The defendants claimed the testimony failed all the requirements of Rule 702 and Daubert: qualification, relevance, and reliability.
According to the defendants, the expert lacked the specialized knowledge to testify to Convercent’s value because he had never valued a software-as-a-service company.
The court disagreed, finding the expert had multiple economics degrees and had been teaching and working in the field of economics for years. He also had prepared business valuations for a cannabis company and for a medical devices company. “Defendants have not stated why a business valuation of a software-as-a-service company is any different than valuing a company in the cannabis and medical devices industry,” the court said. It further noted that, under case law, an expert’s lack of specialized knowledge goes toward the weight of the testimony but does not affect admissibility.
The defendants contended the expert testimony was not relevant because it was incongruous with the remedy available to the plaintiff. The plaintiff could only recover the projected value of the company’s shares today before the plaintiff entered into the PSA with Nebbiolo—thus, before March 2012 (when the company did business as Business Controls). The defendants argued this remedy was mandated by the plaintiff’s claim that he would not have made the PSA agreement had he known the facts about Nebbiolo.
In the alternative, the defendants said the expert should have valued the company (then doing business as Convercent) as of 2015, not 2017.
The court rejected this argument, noting that, relative to expert testimony, “relevance” meant the testimony would have to assist the jury in its damages determination. Broadly speaking, the testimony here was helpful because the average juror was unlikely to have the knowledge necessary to value a company based on market indicators, the court observed. It also found the testimony was relevant to the damages issue in the instant case.

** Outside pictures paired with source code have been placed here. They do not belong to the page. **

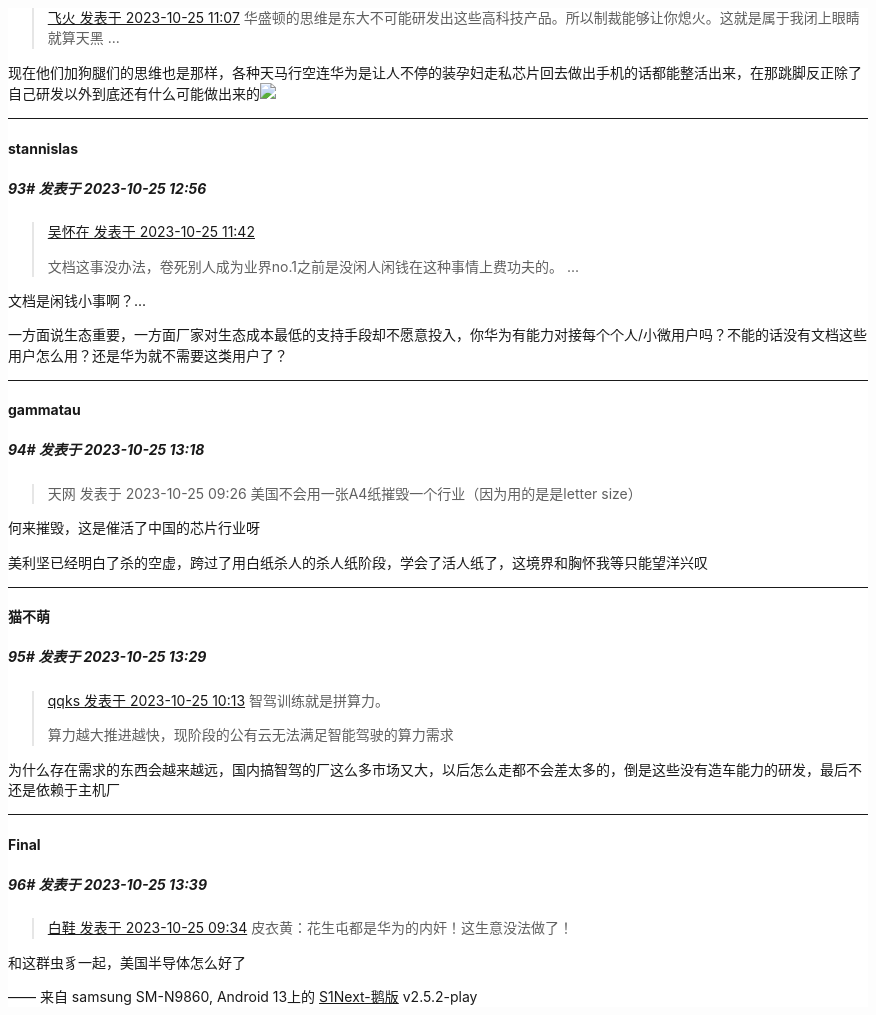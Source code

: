 <blockquote><a href="httphttps://bbs.saraba1st.com/2b/forum.php?mod=redirect&amp;goto=findpost&amp;pid=62823254&amp;ptid=2158027" target="_blank">飞火 发表于 2023-10-25 11:07</a>
华盛顿的思维是东大不可能研发出这些高科技产品。所以制裁能够让你熄火。这就是属于我闭上眼睛就算天黑 ...</blockquote>
现在他们加狗腿们的思维也是那样，各种天马行空连华为是让人不停的装孕妇走私芯片回去做出手机的话都能整活出来，在那跳脚反正除了自己研发以外到底还有什么可能做出来的<img src="https://static.saraba1st.com/image/smiley/face2017/067.png" referrerpolicy="no-referrer">


*****

####  stannislas  
##### 93#       发表于 2023-10-25 12:56

<blockquote><a href="httphttps://bbs.saraba1st.com/2b/forum.php?mod=redirect&amp;goto=findpost&amp;pid=62823821&amp;ptid=2158027" target="_blank">吴怀在 发表于 2023-10-25 11:42</a>

文档这事没办法，卷死别人成为业界no.1之前是没闲人闲钱在这种事情上费功夫的。 ...</blockquote>
文档是闲钱小事啊？...

一方面说生态重要，一方面厂家对生态成本最低的支持手段却不愿意投入，你华为有能力对接每个个人/小微用户吗？不能的话没有文档这些用户怎么用？还是华为就不需要这类用户了？


*****

####  gammatau  
##### 94#       发表于 2023-10-25 13:18

<blockquote>天网 发表于 2023-10-25 09:26
美国不会用一张A4纸摧毁一个行业（因为用的是是letter size）</blockquote>
何来摧毁，这是催活了中国的芯片行业呀

美利坚已经明白了杀的空虚，跨过了用白纸杀人的杀人纸阶段，学会了活人纸了，这境界和胸怀我等只能望洋兴叹


*****

####  猫不萌  
##### 95#       发表于 2023-10-25 13:29

<blockquote><a href="httphttps://bbs.saraba1st.com/2b/forum.php?mod=redirect&amp;goto=findpost&amp;pid=62822377&amp;ptid=2158027" target="_blank">qqks 发表于 2023-10-25 10:13</a>
智驾训练就是拼算力。

算力越大推进越快，现阶段的公有云无法满足智能驾驶的算力需求</blockquote>
为什么存在需求的东西会越来越远，国内搞智驾的厂这么多市场又大，以后怎么走都不会差太多的，倒是这些没有造车能力的研发，最后不还是依赖于主机厂


*****

####  Final  
##### 96#       发表于 2023-10-25 13:39

<blockquote><a href="httphttps://bbs.saraba1st.com/2b/forum.php?mod=redirect&amp;goto=findpost&amp;pid=62821829&amp;ptid=2158027" target="_blank">白鞋 发表于 2023-10-25 09:34</a>
皮衣黄：花生屯都是华为的内奸！这生意没法做了！</blockquote>
和这群虫豸一起，美国半导体怎么好了

—— 来自 samsung SM-N9860, Android 13上的 [S1Next-鹅版](https://github.com/ykrank/S1-Next/releases) v2.5.2-play
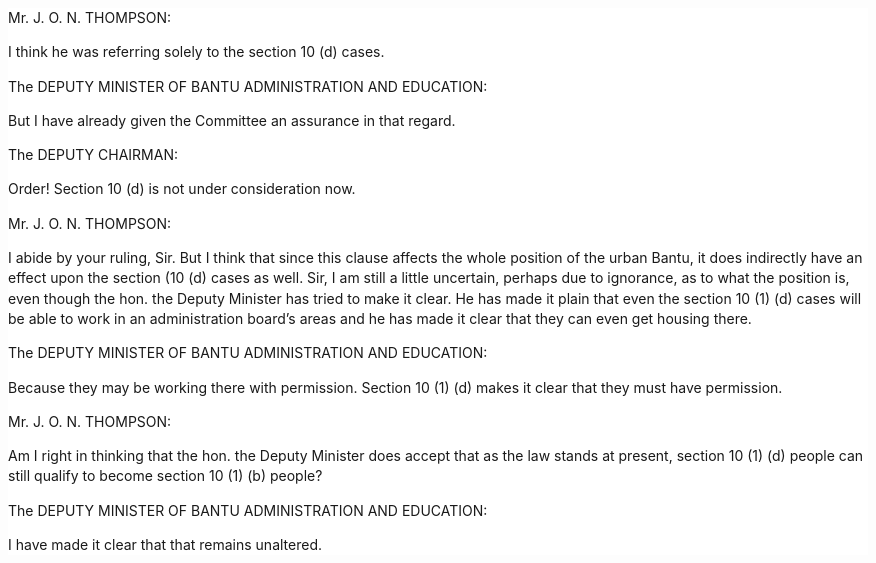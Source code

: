 <from><span class="col_3823-3824" refersTo="page_0570"/>Mr. <person refersTo="hansard_za">J. O. N. THOMPSON</person>:</from>

<p>I think he was referring solely to the section 10 (d) cases.</p>

</speech>

<speech by="#deputy_minister_of_bantu_administration_and_education">

<from>The <person refersTo="hansard_za">DEPUTY MINISTER OF BANTU ADMINISTRATION AND EDUCATION</person>:</from>

<p>But I have already given the Committee an assurance in that regard.</p>

</speech>

<speech by="#deputy_chairman">

<from>The <person refersTo="hansard_za">DEPUTY CHAIRMAN</person>:</from>

<p>Order! Section 10 (d) is not under consideration now.</p>

</speech>

<speech by="#thompson">

<from>Mr. <person refersTo="hansard_za">J. O. N. THOMPSON</person>:</from>

<p>I abide by your ruling, Sir. But I think that since this clause affects the whole position of the urban Bantu, it does indirectly have an effect upon the section (10 (d) cases as well. Sir, I am still a little uncertain, perhaps due to ignorance, as to what the position is, even though the hon. the Deputy Minister has tried to make it clear. He has made it plain that even the section 10 (1) (d) cases will be able to work in an administration board&#x2019;s areas and he has made it clear that they can even get housing there.</p>

</speech>

<speech by="#deputy_minister_of_bantu_administration_and_education">

<from>The <person refersTo="hansard_za">DEPUTY MINISTER OF BANTU ADMINISTRATION AND EDUCATION</person>:</from>

<p>Because they may be working there with permission. Section 10 (1) (d) makes it clear that they must have permission.</p>

</speech>

<speech by="#thompson">

<from>Mr. <person refersTo="hansard_za">J. O. N. THOMPSON</person>:</from>

<p>Am I right in thinking that the hon. the Deputy Minister does accept that as the law stands at present, section 10 (1) (d) people can still qualify to become section 10 (1) (b) people?</p>

</speech>

<speech by="#deputy_minister_of_bantu_administration_and_education">

<from>The <person refersTo="hansard_za">DEPUTY MINISTER OF BANTU ADMINISTRATION AND EDUCATION</person>:</from>

<p>I have made it clear that that remains unaltered.</p>
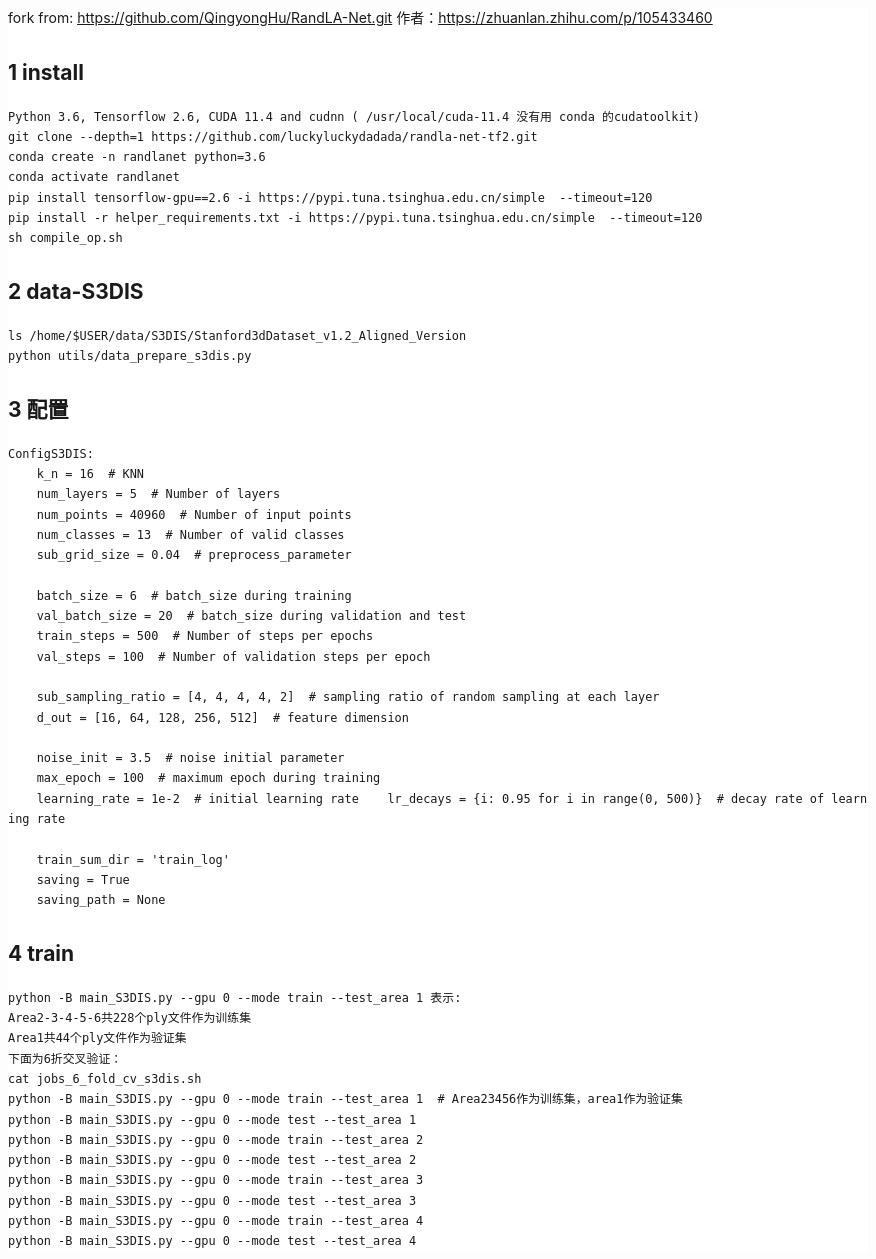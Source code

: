 
fork from: https://github.com/QingyongHu/RandLA-Net.git
作者：https://zhuanlan.zhihu.com/p/105433460


## 1 install
```
Python 3.6, Tensorflow 2.6, CUDA 11.4 and cudnn ( /usr/local/cuda-11.4 没有用 conda 的cudatoolkit)
git clone --depth=1 https://github.com/luckyluckydadada/randla-net-tf2.git
conda create -n randlanet python=3.6 
conda activate randlanet
pip install tensorflow-gpu==2.6 -i https://pypi.tuna.tsinghua.edu.cn/simple  --timeout=120
pip install -r helper_requirements.txt -i https://pypi.tuna.tsinghua.edu.cn/simple  --timeout=120
sh compile_op.sh
```
## 2 data-S3DIS
```
ls /home/$USER/data/S3DIS/Stanford3dDataset_v1.2_Aligned_Version
python utils/data_prepare_s3dis.py
```

## 3 配置
```
ConfigS3DIS:
    k_n = 16  # KNN
    num_layers = 5  # Number of layers
    num_points = 40960  # Number of input points
    num_classes = 13  # Number of valid classes
    sub_grid_size = 0.04  # preprocess_parameter

    batch_size = 6  # batch_size during training
    val_batch_size = 20  # batch_size during validation and test
    train_steps = 500  # Number of steps per epochs
    val_steps = 100  # Number of validation steps per epoch

    sub_sampling_ratio = [4, 4, 4, 4, 2]  # sampling ratio of random sampling at each layer
    d_out = [16, 64, 128, 256, 512]  # feature dimension

    noise_init = 3.5  # noise initial parameter
    max_epoch = 100  # maximum epoch during training
    learning_rate = 1e-2  # initial learning rate    lr_decays = {i: 0.95 for i in range(0, 500)}  # decay rate of learning rate

    train_sum_dir = 'train_log'
    saving = True
    saving_path = None
```
## 4 train

```
python -B main_S3DIS.py --gpu 0 --mode train --test_area 1 表示:
Area2-3-4-5-6共228个ply文件作为训练集
Area1共44个ply文件作为验证集
下面为6折交叉验证：
cat jobs_6_fold_cv_s3dis.sh 
python -B main_S3DIS.py --gpu 0 --mode train --test_area 1  # Area23456作为训练集，area1作为验证集
python -B main_S3DIS.py --gpu 0 --mode test --test_area 1
python -B main_S3DIS.py --gpu 0 --mode train --test_area 2
python -B main_S3DIS.py --gpu 0 --mode test --test_area 2
python -B main_S3DIS.py --gpu 0 --mode train --test_area 3
python -B main_S3DIS.py --gpu 0 --mode test --test_area 3
python -B main_S3DIS.py --gpu 0 --mode train --test_area 4
python -B main_S3DIS.py --gpu 0 --mode test --test_area 4
```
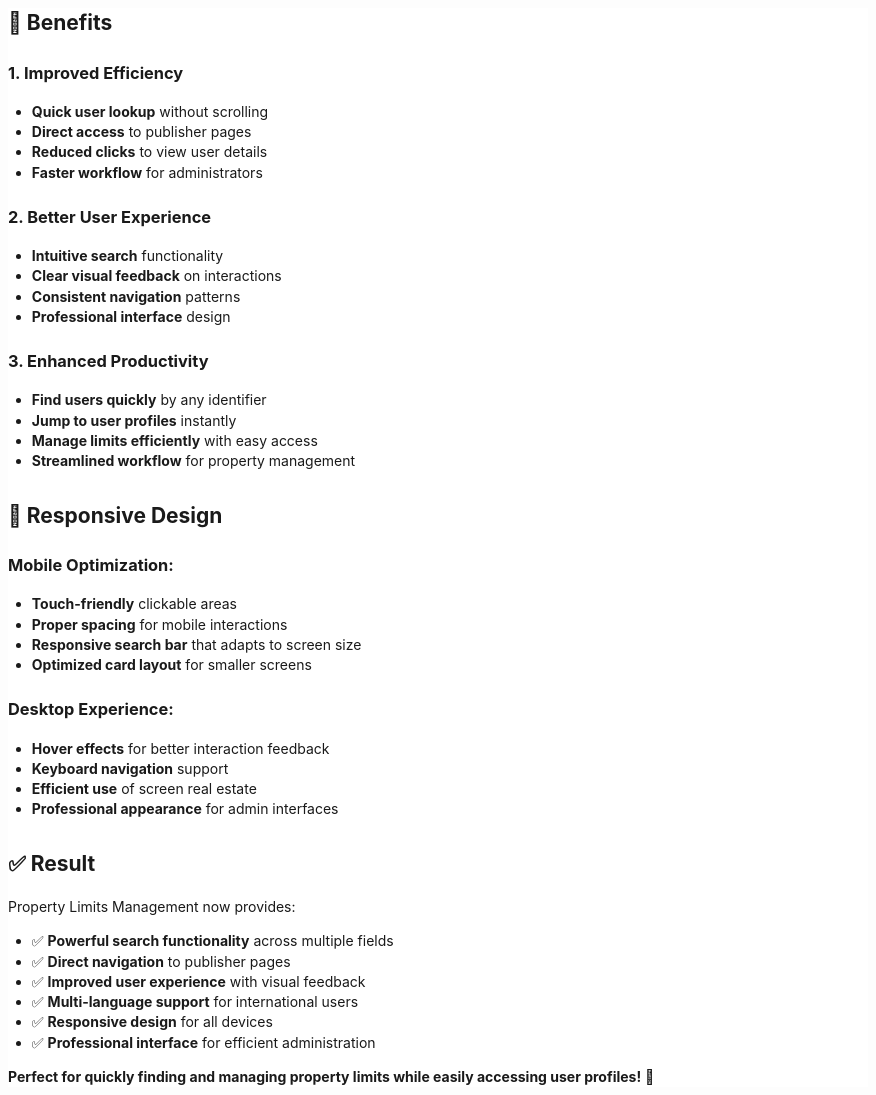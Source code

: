 ## 🚀 Benefits

### 1. **Improved Efficiency**
- **Quick user lookup** without scrolling
- **Direct access** to publisher pages
- **Reduced clicks** to view user details
- **Faster workflow** for administrators

### 2. **Better User Experience**
- **Intuitive search** functionality
- **Clear visual feedback** on interactions
- **Consistent navigation** patterns
- **Professional interface** design

### 3. **Enhanced Productivity**
- **Find users quickly** by any identifier
- **Jump to user profiles** instantly
- **Manage limits efficiently** with easy access
- **Streamlined workflow** for property management

## 📱 Responsive Design

### Mobile Optimization:
- **Touch-friendly** clickable areas
- **Proper spacing** for mobile interactions
- **Responsive search bar** that adapts to screen size
- **Optimized card layout** for smaller screens

### Desktop Experience:
- **Hover effects** for better interaction feedback
- **Keyboard navigation** support
- **Efficient use** of screen real estate
- **Professional appearance** for admin interfaces

## ✅ Result

Property Limits Management now provides:
- ✅ **Powerful search functionality** across multiple fields
- ✅ **Direct navigation** to publisher pages
- ✅ **Improved user experience** with visual feedback
- ✅ **Multi-language support** for international users
- ✅ **Responsive design** for all devices
- ✅ **Professional interface** for efficient administration

**Perfect for quickly finding and managing property limits while easily accessing user profiles!** 🚀
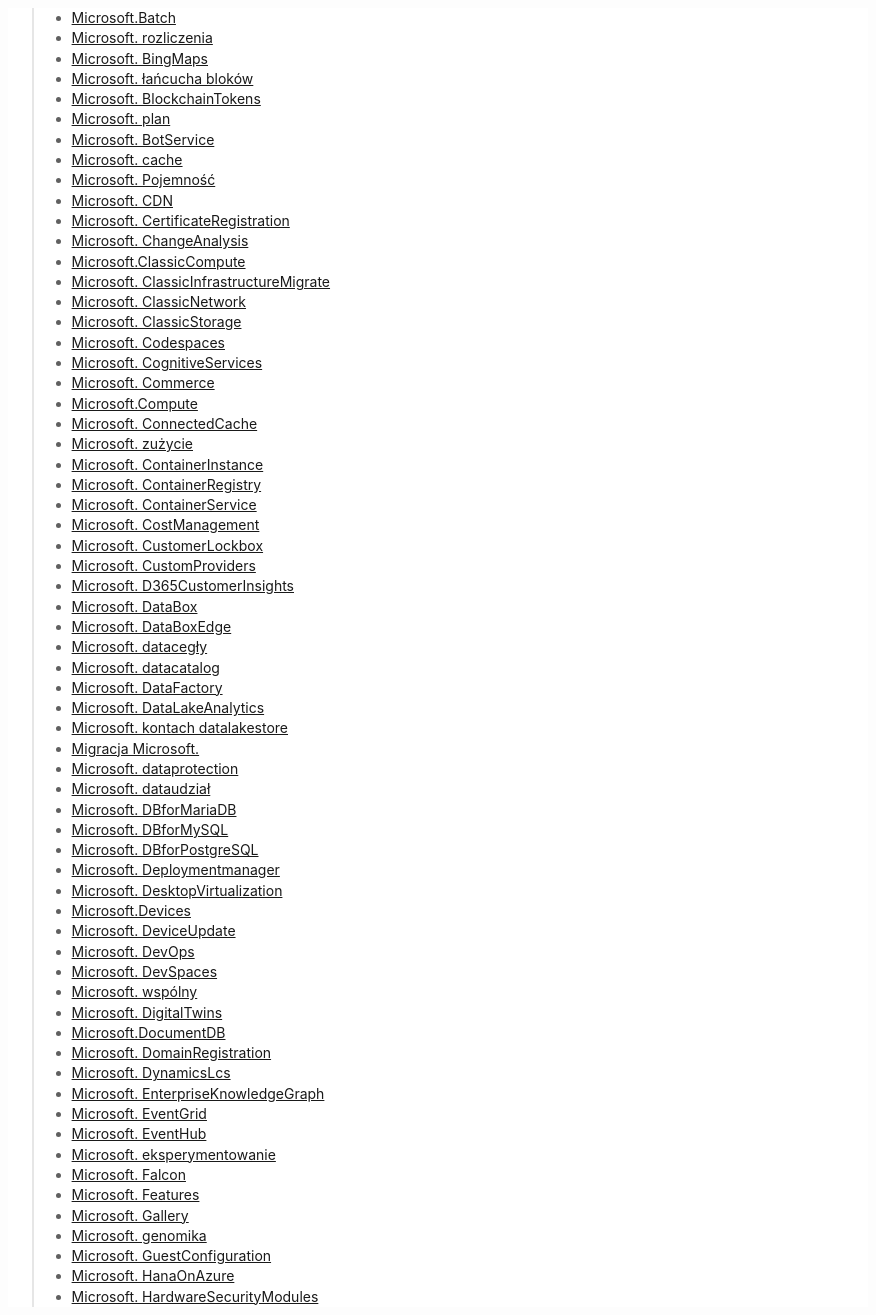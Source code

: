 > - [Microsoft.Batch](#microsoftbatch)
> - [Microsoft. rozliczenia](#microsoftbilling)
> - [Microsoft. BingMaps](#microsoftbingmaps)
> - [Microsoft. łańcucha bloków](#microsoftblockchain)
> - [Microsoft. BlockchainTokens](#microsoftblockchaintokens)
> - [Microsoft. plan](#microsoftblueprint)
> - [Microsoft. BotService](#microsoftbotservice)
> - [Microsoft. cache](#microsoftcache)
> - [Microsoft. Pojemność](#microsoftcapacity)
> - [Microsoft. CDN](#microsoftcdn)
> - [Microsoft. CertificateRegistration](#microsoftcertificateregistration)
> - [Microsoft. ChangeAnalysis](#microsoftchangeanalysis)
> - [Microsoft.ClassicCompute](#microsoftclassiccompute)
> - [Microsoft. ClassicInfrastructureMigrate](#microsoftclassicinfrastructuremigrate)
> - [Microsoft. ClassicNetwork](#microsoftclassicnetwork)
> - [Microsoft. ClassicStorage](#microsoftclassicstorage)
> - [Microsoft. Codespaces](#microsoftcodespaces)
> - [Microsoft. CognitiveServices](#microsoftcognitiveservices)
> - [Microsoft. Commerce](#microsoftcommerce)
> - [Microsoft.Compute](#microsoftcompute)
> - [Microsoft. ConnectedCache](#microsoftconnectedcache)
> - [Microsoft. zużycie](#microsoftconsumption)
> - [Microsoft. ContainerInstance](#microsoftcontainerinstance)
> - [Microsoft. ContainerRegistry](#microsoftcontainerregistry)
> - [Microsoft. ContainerService](#microsoftcontainerservice)
> - [Microsoft. CostManagement](#microsoftcostmanagement)
> - [Microsoft. CustomerLockbox](#microsoftcustomerlockbox)
> - [Microsoft. CustomProviders](#microsoftcustomproviders)
> - [Microsoft. D365CustomerInsights](#microsoftd365customerinsights)
> - [Microsoft. DataBox](#microsoftdatabox)
> - [Microsoft. DataBoxEdge](#microsoftdataboxedge)
> - [Microsoft. datacegły](#microsoftdatabricks)
> - [Microsoft. datacatalog](#microsoftdatacatalog)
> - [Microsoft. DataFactory](#microsoftdatafactory)
> - [Microsoft. DataLakeAnalytics](#microsoftdatalakeanalytics)
> - [Microsoft. kontach datalakestore](#microsoftdatalakestore)
> - [Migracja Microsoft.](#microsoftdatamigration)
> - [Microsoft. dataprotection](#microsoftdataprotection)
> - [Microsoft. dataudział](#microsoftdatashare)
> - [Microsoft. DBforMariaDB](#microsoftdbformariadb)
> - [Microsoft. DBforMySQL](#microsoftdbformysql)
> - [Microsoft. DBforPostgreSQL](#microsoftdbforpostgresql)
> - [Microsoft. Deploymentmanager](#microsoftdeploymentmanager)
> - [Microsoft. DesktopVirtualization](#microsoftdesktopvirtualization)
> - [Microsoft.Devices](#microsoftdevices)
> - [Microsoft. DeviceUpdate](#microsoftdeviceupdate)
> - [Microsoft. DevOps](#microsoftdevops)
> - [Microsoft. DevSpaces](#microsoftdevspaces)
> - [Microsoft. wspólny](#microsoftdevtestlab)
> - [Microsoft. DigitalTwins](#microsoftdigitaltwins)
> - [Microsoft.DocumentDB](#microsoftdocumentdb)
> - [Microsoft. DomainRegistration](#microsoftdomainregistration)
> - [Microsoft. DynamicsLcs](#microsoftdynamicslcs)
> - [Microsoft. EnterpriseKnowledgeGraph](#microsoftenterpriseknowledgegraph)
> - [Microsoft. EventGrid](#microsofteventgrid)
> - [Microsoft. EventHub](#microsofteventhub)
> - [Microsoft. eksperymentowanie](#microsoftexperimentation)
> - [Microsoft. Falcon](#microsoftfalcon)
> - [Microsoft. Features](#microsoftfeatures)
> - [Microsoft. Gallery](#microsoftgallery)
> - [Microsoft. genomika](#microsoftgenomics)
> - [Microsoft. GuestConfiguration](#microsoftguestconfiguration)
> - [Microsoft. HanaOnAzure](#microsofthanaonazure)
> - [Microsoft. HardwareSecurityModules](#microsofthardwaresecuritymodules)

The court noted that, under the controlling law, the court could not require the plaintiff to pursue one remedy over another. Rather, a plaintiff alleging fraudulent inducement of a contract could request rescission of the contract to restore the conditions as they existed before the parties entered into the contract or affirm the contract and claim the difference between the actual value of the benefits received and the value of the benefits the defendant had promised.
Therefore, the plaintiff here was entitled “to affirm the PSA and seek the value of his current Convercent shares,” the court said. The expert’s testimony on this point was relevant, the court found, adding it ultimately was the jury’s decision what the appropriate measure of damages here was.
The defendants claimed the expert opinion was not reliable because the opposing expert lacked the necessary qualifications (an objection the court rejected) and also because the expert failed to consider mitigation and other pertinent facts. Therefore, his opinion was speculative.
The court dismissed these objections as well. It noted that the defendants would have a chance to challenge the data on which the plaintiff’s expert based his calculation. The plaintiff’s expert appeared to use similar facts and data as the defendants’ expert, the court pointed out. The court said it would not preclude the plaintiff’s expert from testifying “simply because the two experts have reached a different result. This is almost always the case with opposing experts.” Disagreeing with an expert’s approach or his or her reliance on certain data “does not necessarily mean an expert’s opinion is not reliable under Rule 702,” the court said.
Finally, the court noted that there was “some degree of speculation” in the plaintiff expert’s report. However, the court also observed that “there is typically some degree of speculation in expert testimony.” Performing the role of gatekeeper here, the court said its task was to ensure the expert used a reliable methodology. The expert did so by using a market-based approach, the court found.
In sum, the court found there were no grounds under Rule 702 or Daubert to exclude the plaintiff’s damages expert.